Task to complete ▸
Every line of the records must be repeated exactly; pictures stay out.

[Stored data]
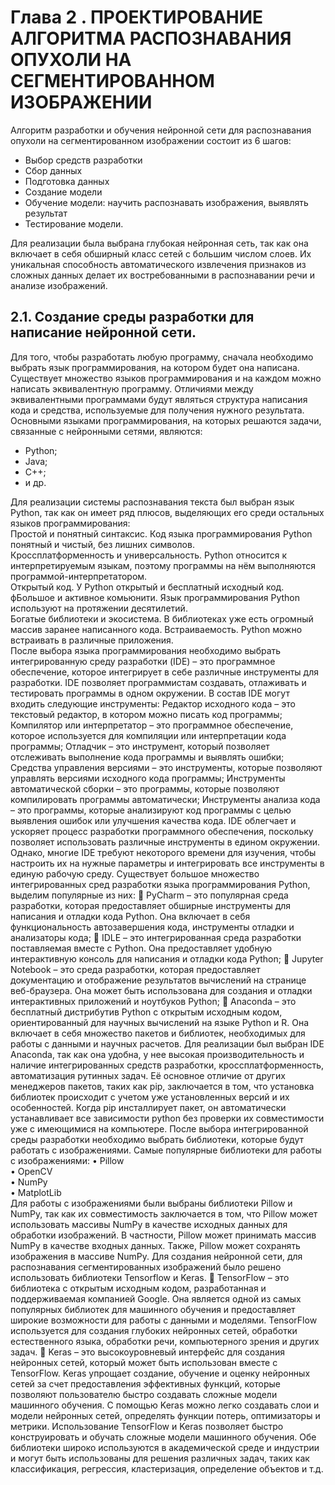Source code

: # **Глава 2 . ПРОЕКТИРОВАНИЕ АЛГОРИТМА РАСПОЗНАВАНИЯ ОПУХОЛИ НА СЕГМЕНТИРОВАННОМ ИЗОБРАЖЕНИИ**

Алгоритм разработки и обучения нейронной сети для распознавания опухоли на сегментированном изображении состоит из 6 шагов:
*	Выбор средств разработки
*	Сбор данных
*	Подготовка данных
*	Создание модели
*	Обучение модели: научить распознавать изображения, выявлять результат  
*	Тестирование модели.
  
Для реализации была выбрана глубокая нейронная сеть, так как она включает в себя обширный класс сетей с большим числом слоев. 
Их уникальная способность автоматического извлечения признаков из сложных данных делает их востребованными в распознавании речи и анализе изображений.

## **2.1.	Создание среды разработки для написание нейронной сети.**

Для того, чтобы разработать любую программу, сначала необходимо выбрать язык программирования, на котором будет она написана.
Существует множество языков программирования и на каждом можно написать эквивалентную программу. 
Отличиями между эквивалентными программами будут являться структура написания кода и средства, используемые для получения нужного результата. 
Основными языками программирования, на которых решаются задачи, связанные с нейронными сетями, являются: 
* Python; 
* Java; 
* C++; 
* и др.

Для реализации системы распознавания текста был выбран язык Python, так как он имеет ряд плюсов, выделяющих его среди остальных языков программирования:  
Простой и понятный синтаксис. Код языка программирования Python понятный и чистый, без лишних символов.  
Кроссплатформенность и универсальность. Python относится к интерпретируемым языкам, поэтому программы на нём выполняются программой-интерпретатором.  
Открытый код. У Python открытый и бесплатный исходный код. фБольшое и активное комьюнити. Язык программирования Python используют на протяжении десятилетий.  
Богатые библиотеки и экосистема. В библиотеках уже есть огромный массив заранее написанного кода. Встраиваемость. Python можно встраивать в различные приложения.  
После выбора языка программирования необходимо выбрать интегрированную среду разработки (IDE) – это программное обеспечение, которое интегрирует в себе различные инструменты для разработки.
IDE позволяет программистам создавать, отлаживать и тестировать программы в одном окружении. В состав IDE могут входить следующие инструменты:
Редактор исходного кода – это текстовый редактор, в котором можно писать код программы;
Компилятор или интерпретатор – это программное обеспечение, которое используется для компиляции или интерпретации кода программы;
Отладчик – это инструмент, который позволяет отслеживать выполнение кода программы и выявлять ошибки;
Средства управления версиями – это инструменты, которые позволяют управлять версиями исходного кода программы;
Инструменты автоматической сборки – это программы, которые позволяют компилировать программы автоматически;
Инструменты анализа кода – это программы, которые анализируют код программы с целью выявления ошибок или улучшения качества кода.
IDE облегчает и ускоряет процесс разработки программного обеспечения, поскольку позволяет использовать различные инструменты в едином окружении.
Однако, многие IDE требуют некоторого времени для изучения, чтобы настроить их на нужные параметры и интегрировать все инструменты в единую рабочую среду.
Существует большое множество интегрированных сред разработки языка программирования Python, выделим популярные из них:
	PyCharm – это популярная среда разработки, которая предоставляет обширные инструменты для написания и отладки кода Python. 
Она включает в себя функциональность автозавершения кода, инструменты отладки и анализаторы кода;
	IDLE – это интегрированная среда разработки поставляемая вместе с Python. Она предоставляет удобную интерактивную консоль для написания и отладки кода Python;
	Jupyter Notebook – это среда разработки, которая предоставляет документацию и отображение результатов вычислений на странице веб-браузера. 
Она может быть использована для создания и отладки интерактивных приложений и ноутбуков Python;
	Anaconda – это бесплатный дистрибутив Python с открытым исходным кодом, ориентированный для научных вычислений на языке Python и R.
Она включает в себя множество пакетов и библиотек, необходимых для работы с данными и научных расчетов.
Для реализации был выбран IDE Anaconda, так как она удобна, у нее высокая производительность и наличие интегрированных средств разработки, кроссплатформенность, автоматизация рутинных задач.
Её основное отличие от других менеджеров пакетов, таких как pip, заключается в том, что установка библиотек происходит с учетом уже установленных версий и их особенностей.
Когда pip инсталлирует пакет, он автоматически устанавливает все зависимости python без проверки их совместимости уже с имеющимися на компьютере.
После выбора интегрированной среды разработки необходимо выбрать библиотеки, которые будут работать с изображениями. Самые популярные библиотеки для работы с изображениями:
•	Pillow  
•	OpenCV  
•	NumPy  
•	MatplotLib  
Для работы с изображениями были выбраны библиотеки Pillow и NumPy, так как их совместимость заключается в том, что Pillow может использовать массивы NumPy в качестве исходных данных
для обработки изображений. В частности, Pillow может принимать массив NumPy в качестве входных данных. Также, Pillow может сохранять изображения в массиве NumPy.
Для создания нейронной сети, для распознавания сегментированных изображений было решено использовать библиотеки Tensorflow и Keras.
	TensorFlow – это библиотека с открытым исходным кодом, разработанная и поддерживаемая компанией Google. 
Она является одной из самых популярных библиотек для машинного обучения и предоставляет широкие возможности для работы с данными и моделями. 
TensorFlow используется для создания глубоких нейронных сетей, обработки естественного языка, обработки речи, компьютерного зрения и других задач.
	Keras – это высокоуровневый интерфейс для создания нейронных сетей, который может быть использован вместе с TensorFlow. Keras упрощает создание, 
обучение и оценку нейронных сетей за счет предоставления эффективных функций, которые позволяют пользователю быстро создавать сложные модели машинного обучения.
С помощью Keras можно легко создавать слои и модели нейронных сетей, определять функции потерь, оптимизаторы и метрики.
Использование TensorFlow и Keras позволяет быстро конструировать и обучать сложные модели машинного обучения. 
Обе библиотеки широко используются в академической среде и индустрии и могут быть использованы для решения различных задач, таких как классификация, регрессия, кластеризация,
определение объектов и т.д.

Response area ▸
Source code

: # **Глава 2 . ПРОЕКТИРОВАНИЕ АЛГОРИТМА РАСПОЗНАВАНИЯ ОПУХОЛИ НА СЕГМЕНТИРОВАННОМ ИЗОБРАЖЕНИИ**

Алгоритм разработки и обучения нейронной сети для распознавания опухоли на сегментированном изображении состоит из 6 шагов:
*	Выбор средств разработки
*	Сбор данных
*	Подготовка данных
*	Создание модели
*	Обучение модели: научить распознавать изображения, выявлять результат  
*	Тестирование модели.
  
Для реализации была выбрана глубокая нейронная сеть, так как она включает в себя обширный класс сетей с большим числом слоев. 
Их уникальная способность автоматического извлечения признаков из сложных данных делает их востребованными в распознавании речи и анализе изображений.

## **2.1.	Создание среды разработки для написание нейронной сети.**

Для того, чтобы разработать любую программу, сначала необходимо выбрать язык программирования, на котором будет она написана.
Существует множество языков программирования и на каждом можно написать эквивалентную программу. 
Отличиями между эквивалентными программами будут являться структура написания кода и средства, используемые для получения нужного результата. 
Основными языками программирования, на которых решаются задачи, связанные с нейронными сетями, являются: 
* Python; 
* Java; 
* C++; 
* и др.

Для реализации системы распознавания текста был выбран язык Python, так как он имеет ряд плюсов, выделяющих его среди остальных языков программирования:  
Простой и понятный синтаксис. Код языка программирования Python понятный и чистый, без лишних символов.  
Кроссплатформенность и универсальность. Python относится к интерпретируемым языкам, поэтому программы на нём выполняются программой-интерпретатором.  
Открытый код. У Python открытый и бесплатный исходный код. фБольшое и активное комьюнити. Язык программирования Python используют на протяжении десятилетий.  
Богатые библиотеки и экосистема. В библиотеках уже есть огромный массив заранее написанного кода. Встраиваемость. Python можно встраивать в различные приложения.  
После выбора языка программирования необходимо выбрать интегрированную среду разработки (IDE) – это программное обеспечение, которое интегрирует в себе различные инструменты для разработки.
IDE позволяет программистам создавать, отлаживать и тестировать программы в одном окружении. В состав IDE могут входить следующие инструменты:
Редактор исходного кода – это текстовый редактор, в котором можно писать код программы;
Компилятор или интерпретатор – это программное обеспечение, которое используется для компиляции или интерпретации кода программы;
Отладчик – это инструмент, который позволяет отслеживать выполнение кода программы и выявлять ошибки;
Средства управления версиями – это инструменты, которые позволяют управлять версиями исходного кода программы;
Инструменты автоматической сборки – это программы, которые позволяют компилировать программы автоматически;
Инструменты анализа кода – это программы, которые анализируют код программы с целью выявления ошибок или улучшения качества кода.
IDE облегчает и ускоряет процесс разработки программного обеспечения, поскольку позволяет использовать различные инструменты в едином окружении.
Однако, многие IDE требуют некоторого времени для изучения, чтобы настроить их на нужные параметры и интегрировать все инструменты в единую рабочую среду.
Существует большое множество интегрированных сред разработки языка программирования Python, выделим популярные из них:
	PyCharm – это популярная среда разработки, которая предоставляет обширные инструменты для написания и отладки кода Python. 
Она включает в себя функциональность автозавершения кода, инструменты отладки и анализаторы кода;
	IDLE – это интегрированная среда разработки поставляемая вместе с Python. Она предоставляет удобную интерактивную консоль для написания и отладки кода Python;
	Jupyter Notebook – это среда разработки, которая предоставляет документацию и отображение результатов вычислений на странице веб-браузера. 
Она может быть использована для создания и отладки интерактивных приложений и ноутбуков Python;
	Anaconda – это бесплатный дистрибутив Python с открытым исходным кодом, ориентированный для научных вычислений на языке Python и R.
Она включает в себя множество пакетов и библиотек, необходимых для работы с данными и научных расчетов.
Для реализации был выбран IDE Anaconda, так как она удобна, у нее высокая производительность и наличие интегрированных средств разработки, кроссплатформенность, автоматизация рутинных задач.
Её основное отличие от других менеджеров пакетов, таких как pip, заключается в том, что установка библиотек происходит с учетом уже установленных версий и их особенностей.
Когда pip инсталлирует пакет, он автоматически устанавливает все зависимости python без проверки их совместимости уже с имеющимися на компьютере.
После выбора интегрированной среды разработки необходимо выбрать библиотеки, которые будут работать с изображениями. Самые популярные библиотеки для работы с изображениями:
•	Pillow  
•	OpenCV  
•	NumPy  
•	MatplotLib  
Для работы с изображениями были выбраны библиотеки Pillow и NumPy, так как их совместимость заключается в том, что Pillow может использовать массивы NumPy в качестве исходных данных
для обработки изображений. В частности, Pillow может принимать массив NumPy в качестве входных данных. Также, Pillow может сохранять изображения в массиве NumPy.
Для создания нейронной сети, для распознавания сегментированных изображений было решено использовать библиотеки Tensorflow и Keras.
	TensorFlow – это библиотека с открытым исходным кодом, разработанная и поддерживаемая компанией Google. 
Она является одной из самых популярных библиотек для машинного обучения и предоставляет широкие возможности для работы с данными и моделями. 
TensorFlow используется для создания глубоких нейронных сетей, обработки естественного языка, обработки речи, компьютерного зрения и других задач.
	Keras – это высокоуровневый интерфейс для создания нейронных сетей, который может быть использован вместе с TensorFlow. Keras упрощает создание, 
обучение и оценку нейронных сетей за счет предоставления эффективных функций, которые позволяют пользователю быстро создавать сложные модели машинного обучения.
С помощью Keras можно легко создавать слои и модели нейронных сетей, определять функции потерь, оптимизаторы и метрики.
Использование TensorFlow и Keras позволяет быстро конструировать и обучать сложные модели машинного обучения. 
Обе библиотеки широко используются в академической среде и индустрии и могут быть использованы для решения различных задач, таких как классификация, регрессия, кластеризация,
определение объектов и т.д.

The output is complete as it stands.